In the Public I he also used 35mm cameras in the seen where he rolled them out in the middle of the floor during the shoot out in the restaurant. I would have to watch it again to maybe find out
 
New movies with old cameras offer opportunities to spot mistakes. Perhaps the new movie is to portray an earlier time (e.g. 1935), so the cameras should be period correct. My father would always discover this type of problem with cars in movies.

Also, because those people who are responsible for the camera as a prop are likely unfamiliar with the camera, they might make silly mistakes (such as not removing the dark slide when making a photo).
 
New movies with old cameras offer opportunities to spot mistakes. Perhaps the new movie is to portray an earlier time (e.g. 1935), so the cameras should be period correct. My father would always discover this type of problem with cars in movies.

Also, because those people who are responsible for the camera as a prop are likely unfamiliar with the camera, they might make silly mistakes (such as not removing the dark slide when making a photo).

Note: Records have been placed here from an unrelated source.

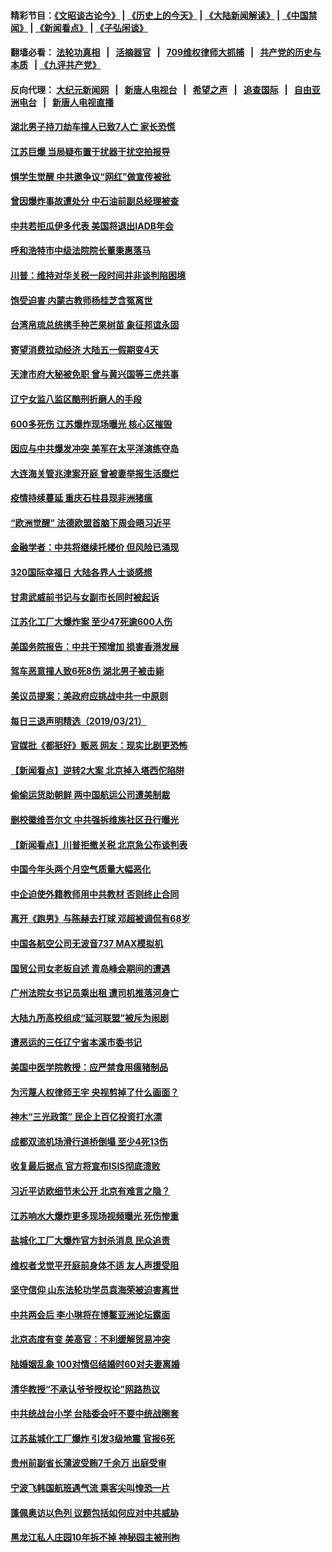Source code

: #### 精彩节目：[《文昭谈古论今》](http://134.209.198.168/wenzhao) | [《历史上的今天》](http://134.209.198.168/today-in-history) | [《大陆新闻解读》](http://134.209.198.168/ntdtv-comedy) | [《中国禁闻》](http://134.209.198.168/ntdtv-news) | [《新闻看点》](http://134.209.198.168/news-insight) | [《子弘闲谈》](http://134.209.198.168/zihongxiantan/) 

  #### 翻墙必看： [法轮功真相](http://134.209.198.168:10000/videos/truth.html) &nbsp;&nbsp;|&nbsp;&nbsp; [活摘器官](http://134.209.198.168:10000/videos/res/Organs/) &nbsp;&nbsp;|&nbsp;&nbsp; [709维权律师大抓捕](http://134.209.198.168:10000/videos/709/) &nbsp;&nbsp;|&nbsp;&nbsp; [共产党的历史与本质](http://134.209.198.168:10000/videos/jiuping/) &nbsp;&nbsp;| [《九评共产党》](http://134.209.198.168:10000/videos/jiuping/) 

#### 反向代理： [大纪元新闻网](http://134.209.198.168:10080/) &nbsp;&nbsp;|&nbsp;&nbsp; [新唐人电视台](http://134.209.198.168:8000/) &nbsp;&nbsp;|&nbsp;&nbsp; [希望之声](http://134.209.198.168:8200/) &nbsp;&nbsp;|&nbsp;&nbsp; [追查国际](http://134.209.198.168:10010/) &nbsp;&nbsp;|&nbsp;&nbsp; [自由亚洲电台](http://134.209.198.168:9800/) &nbsp;&nbsp;|&nbsp;&nbsp; [新唐人电视直播](http://134.209.198.168/) 

#### [湖北男子持刀劫车撞人已致7人亡 家长恐慌](../pages/nsc413/n11132481.md?t=03221536) 

#### [江苏巨爆 当局疑布置干扰器干扰空拍报导](../pages/nsc413/n11132689.md?t=03221536) 

#### [惧学生觉醒 中共邀争议“网红”做宣传被批](../pages/nsc413/n11132623.md?t=03221536) 


#### [曾因爆炸事故遭处分 中石油前副总经理被查](../pages/nsc413/n11132238.md?t=03221536) 

#### [中共若拒瓜伊多代表 美国将退出IADB年会](../pages/nsc413/n11132332.md?t=03221536) 

#### [呼和浩特市中级法院院长董秉惠落马](../pages/nsc413/n11132619.md?t=03221536) 

#### [川普：维持对华关税一段时间并非谈判陷困境](../pages/nsc413/n11132531.md?t=03221536) 

#### [饱受迫害 内蒙古教师杨桂芝含冤离世](../pages/nsc413/n11132123.md?t=03221536) 

#### [台湾帛琉总统携手种芒果树苗 象征邦谊永固](../pages/nsc413/n11132253.md?t=03221536) 

#### [寄望消费拉动经济 大陆五一假期变4天](../pages/nsc413/n11131752.md?t=03221536) 

#### [天津市府大秘被免职 曾与黄兴国等三虎共事](../pages/nsc413/n11132248.md?t=03221536) 

#### [辽宁女监八监区酷刑折磨人的手段](../pages/nsc413/n11127181.md?t=03221536) 

#### [600多死伤 江苏爆炸现场曝光 核心区摧毁](../pages/nsc413/n11131869.md?t=03221536) 

#### [因应与中共爆发冲突 美军在太平洋演练夺岛](../pages/nsc413/n11132095.md?t=03221536) 

#### [大连海关管兆津案开庭 曾被妻举报生活糜烂](../pages/nsc413/n11131793.md?t=03221536) 

#### [疫情持续蔓延 重庆石柱县现非洲猪瘟](../pages/nsc413/n11131506.md?t=03221536) 

#### [“欧洲觉醒” 法德欧盟首脑下周会晤习近平](../pages/nsc413/n11131509.md?t=03221536) 

#### [金融学者：中共将继续托楼价 但风险已涌现](../pages/nsc413/n11131004.md?t=03221536) 

#### [320国际幸福日 大陆各界人士谈感想](../pages/nsc413/n11131515.md?t=03221536) 

#### [甘肃武威前书记与女副市长同时被起诉](../pages/nsc413/n11131414.md?t=03221536) 

#### [江苏化工厂大爆炸案 至少47死逾600人伤](../pages/nsc413/n11131343.md?t=03221536) 

#### [美国务院报告：中共干预增加 损害香港发展](../pages/nsc413/n11131416.md?t=03221536) 

#### [驾车恶意撞人致6死8伤 湖北男子被击毙](../pages/nsc413/n11131365.md?t=03221536) 

#### [美议员提案：美政府应挑战中共一中原则](../pages/nsc413/n11131351.md?t=03221536) 

#### [每日三退声明精选（2019/03/21）](../pages/nsc413/n11131345.md?t=03221536) 

#### [官媒批《都挺好》贩恶 网友：现实比剧更恐怖](../pages/nsc413/n11130892.md?t=03221536) 

#### [【新闻看点】逆转2大案 北京掉入塔西佗陷阱](../pages/nsc413/n11129837.md?t=03221536) 

#### [偷偷运货助朝鲜 两中国航运公司遭美制裁](../pages/nsc413/n11130664.md?t=03221536) 

#### [删校徽维吾尔文 中共强拆维族社区丑行曝光](../pages/nsc413/n11130863.md?t=03221536) 

#### [【新闻看点】川普拒撤关税 北京急公布谈判表](../pages/nsc413/n11130393.md?t=03221536) 

#### [中国今年头两个月空气质量大幅恶化](../pages/nsc413/n11130838.md?t=03221536) 

#### [中企迫使外籍教师用中共教材 否则终止合同](../pages/nsc413/n11130784.md?t=03221536) 

#### [离开《跑男》与陈赫去打球 邓超被调侃有68岁](../pages/nsc413/n11130634.md?t=03221536) 

#### [中国各航空公司无波音737 MAX模拟机](../pages/nsc413/n11130573.md?t=03221536) 

#### [国贸公司女老板自述 青岛峰会期间的遭遇](../pages/nsc413/n11130551.md?t=03221536) 

#### [广州法院女书记员乘出租 遭司机推落河身亡](../pages/nsc413/n11130697.md?t=03221536) 

#### [大陆九所高校组成“延河联盟”被斥为闹剧](../pages/nsc413/n11130689.md?t=03221536) 

#### [遭恶运的三任辽宁省本溪市委书记](../pages/nsc413/n11122159.md?t=03221536) 

#### [美国中医学院教授：应严禁食用瘟猪制品](../pages/nsc413/n11127024.md?t=03221536) 

#### [为污蔑人权律师王宇 央视剪掉了什么画面？](../pages/nsc413/n11130142.md?t=03221536) 

#### [神木“三光政策” 民企上百亿投资打水漂](../pages/nsc413/n11130255.md?t=03221536) 

#### [成都双流机场滑行道桥倒塌 至少4死13伤](../pages/nsc413/n11130419.md?t=03221536) 

#### [收复最后据点 官方将宣布ISIS彻底溃败](../pages/nsc413/n11130459.md?t=03221536) 

#### [习近平访欧细节未公开 北京有难言之隐？](../pages/nsc413/n11129987.md?t=03221536) 

#### [江苏响水大爆炸更多现场视频曝光 死伤惨重](../pages/nsc413/n11130201.md?t=03221536) 

#### [盐城化工厂大爆炸官方封杀消息 民众追责](../pages/nsc413/n11130105.md?t=03221536) 

#### [维权者戈觉平开庭前身体不适 友人声援受阻](../pages/nsc413/n11129118.md?t=03221536) 

#### [坚守信仰 山东法轮功学员袁海荣被迫害离世](../pages/nsc413/n11127014.md?t=03221536) 

#### [中共两会后 李小琳将在博鳌亚洲论坛露面](../pages/nsc413/n11130035.md?t=03221536) 

#### [北京态度有变 美高官：不利缓解贸易冲突](../pages/nsc413/n11130034.md?t=03221536) 

#### [陆婚姻乱象 100对情侣结婚时60对夫妻离婚](../pages/nsc413/n11128588.md?t=03221536) 


#### [清华教授“不承认爷爷授权论”网路热议](../pages/nsc413/n11129902.md?t=03221536) 

#### [中共统战台小学 台陆委会吁不要中统战圈套](../pages/nsc413/n11129699.md?t=03221536) 

#### [江苏盐城化工厂爆炸 引发3级地震 官报6死](../pages/nsc413/n11129327.md?t=03221536) 

#### [贵州前副省长蒲波受贿7千余万 出庭受审](../pages/nsc413/n11129437.md?t=03221536) 

#### [宁波飞韩国航班遇气流 乘客尖叫惶恐一片](../pages/nsc413/n11129193.md?t=03221536) 

#### [蓬佩奥访以色列 议题包括如何应对中共威胁](../pages/nsc413/n11129233.md?t=03221536) 

#### [黑龙江私人庄园10年拆不掉 神秘园主被刑拘](../pages/nsc413/n11129140.md?t=03221536) 

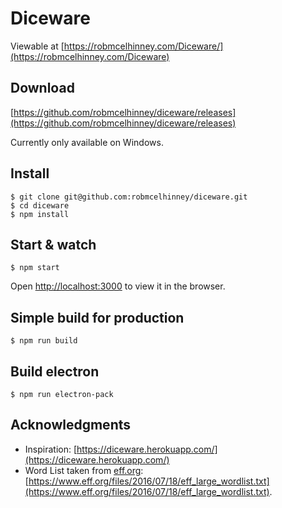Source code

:# Diceware
Viewable at [https://robmcelhinney.com/Diceware/](https://robmcelhinney.com/Diceware)

## Download
[https://github.com/robmcelhinney/diceware/releases](https://github.com/robmcelhinney/diceware/releases)

Currently only available on Windows.

## Install

    $ git clone git@github.com:robmcelhinney/diceware.git
    $ cd diceware
    $ npm install

## Start & watch

    $ npm start
Open [http://localhost:3000](http://localhost:3000) to view it in the browser.

## Simple build for production

    $ npm run build

## Build electron
    $ npm run electron-pack

    


## Acknowledgments
* Inspiration: [https://diceware.herokuapp.com/](https://diceware.herokuapp.com/)
* Word List taken from [eff.org](eff.org): [https://www.eff.org/files/2016/07/18/eff_large_wordlist.txt](https://www.eff.org/files/2016/07/18/eff_large_wordlist.txt).
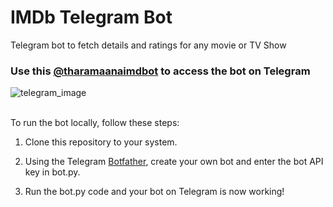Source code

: # IMDb Telegram Bot 
Telegram bot to fetch details and ratings for any movie or TV Show

### Use this [@tharamaanaimdbot](http://t.me/tharamaanaimdbot) to access the bot on Telegram

![telegram_image](https://github.com/Karan-Malik/IMDb_bot/blob/master/image.JPG?raw=true)
<br><br>

To run the bot locally, follow these steps:

1) Clone this repository to your system.

2) Using the Telegram [Botfather](https://telegram.me/BotFather), create your own bot and enter the bot API key in bot.py.

3) Run the bot.py code and your bot on Telegram is now working!
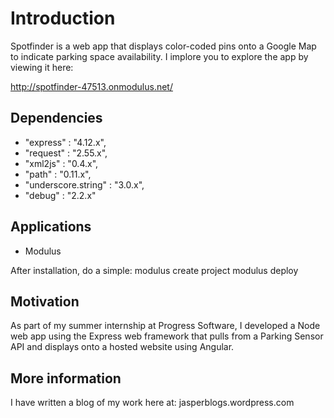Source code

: # Introduction
Spotfinder is a web app that displays color-coded pins onto a Google Map to indicate parking space availability. I implore you to explore the app by viewing it here: 

http://spotfinder-47513.onmodulus.net/

## Dependencies

* "express" : "4.12.x",
* "request" : "2.55.x",
* "xml2js" : "0.4.x",
* "path" : "0.11.x",
* "underscore.string" : "3.0.x",
* "debug" : "2.2.x"

## Applications
* Modulus

After installation, do a simple: 
modulus create project
modulus deploy 
 
## Motivation
As part of my summer internship at Progress Software, I developed a Node web app using the Express web framework that pulls from a Parking Sensor API and displays onto a hosted website using Angular.

## More information
I have written a blog of my work here at: 
jasperblogs.wordpress.com


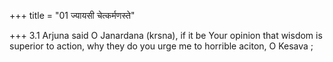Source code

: +++
title = "01 ज्यायसी चेत्कर्मणस्ते"

+++
3.1 Arjuna said O Janardana (krsna), if it be Your opinion that wisdom
is superior to action, why they do you urge me to horrible aciton, O
Kesava ;
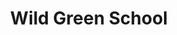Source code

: ---
id: 4
title: "Wild Green School"
description: "Wild Green School est un petit projet réalisé au sein de mon école, la WildCodeSchool. Ce site a été crée autour du thème de l'écologie, en lien avec le site de l'école."
mockup: 'wildgreenschool.png'
toolsFront: 'HTML5, CSS3, JavaScript Native'
toolsBack: ''
webservice: ''
visiter: https://github.com/FPaurisse/wild-green-school/tree/dev
---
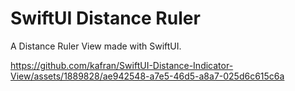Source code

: # SwiftUI Distance Ruler

A Distance Ruler View made with SwiftUI.

https://github.com/kafran/SwiftUI-Distance-Indicator-View/assets/1889828/ae942548-a7e5-46d5-a8a7-025d6c615c6a
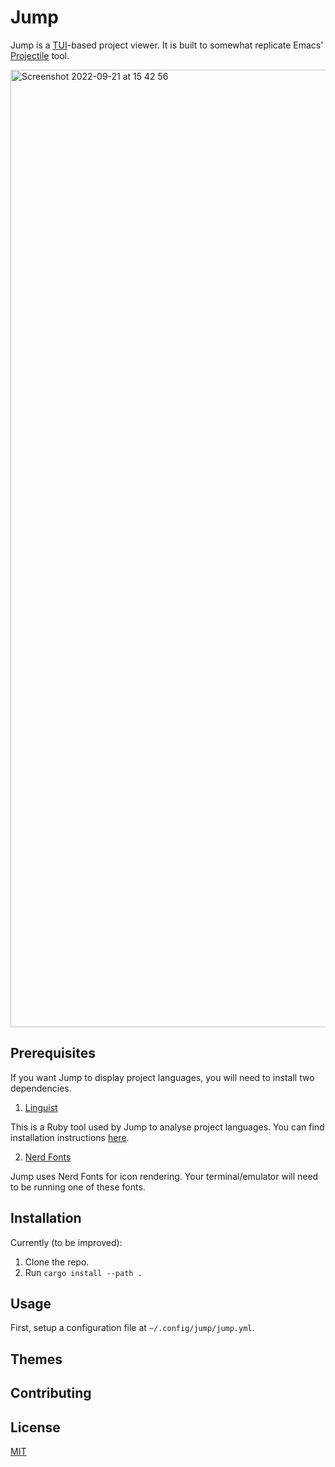 # Jump

Jump is a [TUI](https://github.com/fdehau/tui-rs)-based project viewer. It is built to somewhat replicate Emacs' [Projectile](https://github.com/bbatsov/projectile) tool.

<img width="1532" alt="Screenshot 2022-09-21 at 15 42 56" src="https://user-images.githubusercontent.com/54992484/191535229-29ecef3e-e399-478f-8f71-e08a6703ad50.png">

## Prerequisites

If you want Jump to display project languages, you will need to install
two dependencies.

1. [Linguist](https://github.com/github/linguist)

This is a Ruby tool used by Jump to analyse project languages. You can find installation
instructions [here](https://github.com/github/linguist#installation).

2. [Nerd Fonts](https://www.nerdfonts.com/font-downloads)

Jump uses Nerd Fonts for icon rendering. Your terminal/emulator will need to
be running one of these fonts.

## Installation

Currently (to be improved):

1. Clone the repo.
2. Run `cargo install --path .`

## Usage

First, setup a configuration file at `~/.config/jump/jump.yml`.

## Themes

## Contributing

## License
[MIT](https://choosealicense.com/licenses/mit/)
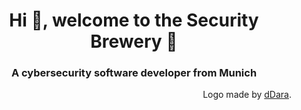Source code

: <h1 align="center">Hi 👋, welcome to the Security Brewery 🍺</h1>
<h3 align="center">A cybersecurity software developer from Munich</h3>

<p align="right">Logo made by <a href="https://www.flaticon.com/authors/ddara">dDara</a>.</p>
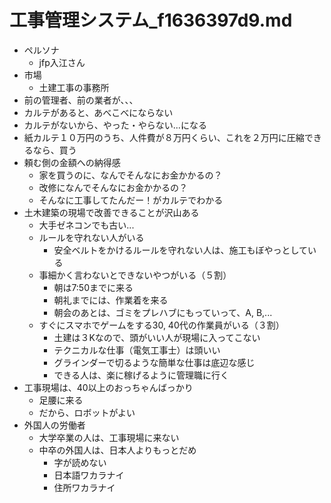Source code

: # 工事管理システム_f1636397d9.md

- ペルソナ
  - jfp入江さん
- 市場
  - 土建工事の事務所
- 前の管理者、前の業者が、、、
- カルテがあると、あべこべにならない
- カルテがないから、やった・やらない...になる
- 紙カルテ１０万円のうち、人件費が８万円くらい、これを２万円に圧縮できるなら、買う
- 頼む側の金額への納得感
  - 家を買うのに、なんでそんなにお金かかるの？
  - 改修になんでそんなにお金かかるの？
  - そんなに工事してたんだー！がカルテでわかる
- 土木建築の現場で改善できることが沢山ある
  - 大手ゼネコンでも古い...
  - ルールを守れない人がいる
    - 安全ベルトをかけるルールを守れない人は、施工もぼやっとしている
  - 事細かく言わないとできないやつがいる（５割）
    - 朝は7:50までに来る
    - 朝礼までには、作業着を来る
    - 朝会のあとは、ゴミをプレハブにもっていって、A, B,...
  - すぐにスマホでゲームをする30, 40代の作業員がいる（３割）
    - 土建は３Kなので、頭がいい人が現場に入ってこない
    - テクニカルな仕事（電気工事士）は頭いい
    - グラインダーで切るような簡単な仕事は底辺な感じ
    - できる人は、楽に稼げるように管理職に行く
- 工事現場は、40以上のおっちゃんばっかり
  - 足腰に来る
  - だから、ロボットがよい
- 外国人の労働者
  - 大学卒業の人は、工事現場に来ない
  - 中卒の外国人は、日本人よりもっとだめ
    - 字が読めない
    - 日本語ワカラナイ
    - 住所ワカラナイ

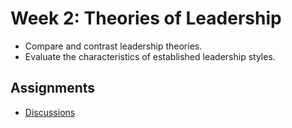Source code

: # Week 2: Theories of Leadership

- Compare and contrast leadership theories.
- Evaluate the characteristics of established leadership styles.

## Assignments

- [Discussions](Discussions.md)
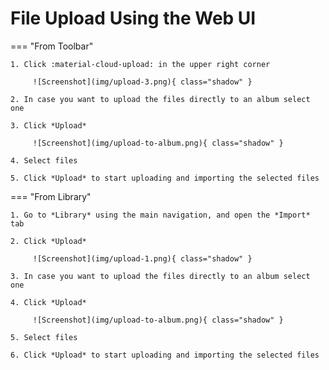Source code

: # File Upload Using the Web UI #

=== "From Toolbar"

    1. Click :material-cloud-upload: in the upper right corner

         ![Screenshot](img/upload-3.png){ class="shadow" }

    2. In case you want to upload the files directly to an album select one

    3. Click *Upload*

         ![Screenshot](img/upload-to-album.png){ class="shadow" }

    4. Select files

    5. Click *Upload* to start uploading and importing the selected files


=== "From Library"

    1. Go to *Library* using the main navigation, and open the *Import* tab

    2. Click *Upload*

         ![Screenshot](img/upload-1.png){ class="shadow" }

    3. In case you want to upload the files directly to an album select one

    4. Click *Upload*

         ![Screenshot](img/upload-to-album.png){ class="shadow" }

    5. Select files

    6. Click *Upload* to start uploading and importing the selected files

Or the prop department simply feels the selected camera is close enough for the time period represented. After all, the movie serves primarily as entertainment and the great majority of viewers are more concerned with experiencing the general feel of the period, not historical accuracy of every detail. When a film flops in the theaters, it is almost certainly not because of a camera prop.
 
New movies with old cameras offer opportunities to spot mistakes. Perhaps the new movie is to portray an earlier time (e.g. 1935), so the cameras should be period correct. My father would always discover this type of problem with cars in movies.
As I showed somewhere in this thread such issue already was seen in old movies, with cameras depicted not used at that period for such task (my example was police photography). It seems often figurants were asked to bring with them some camera, to then act as press photographers.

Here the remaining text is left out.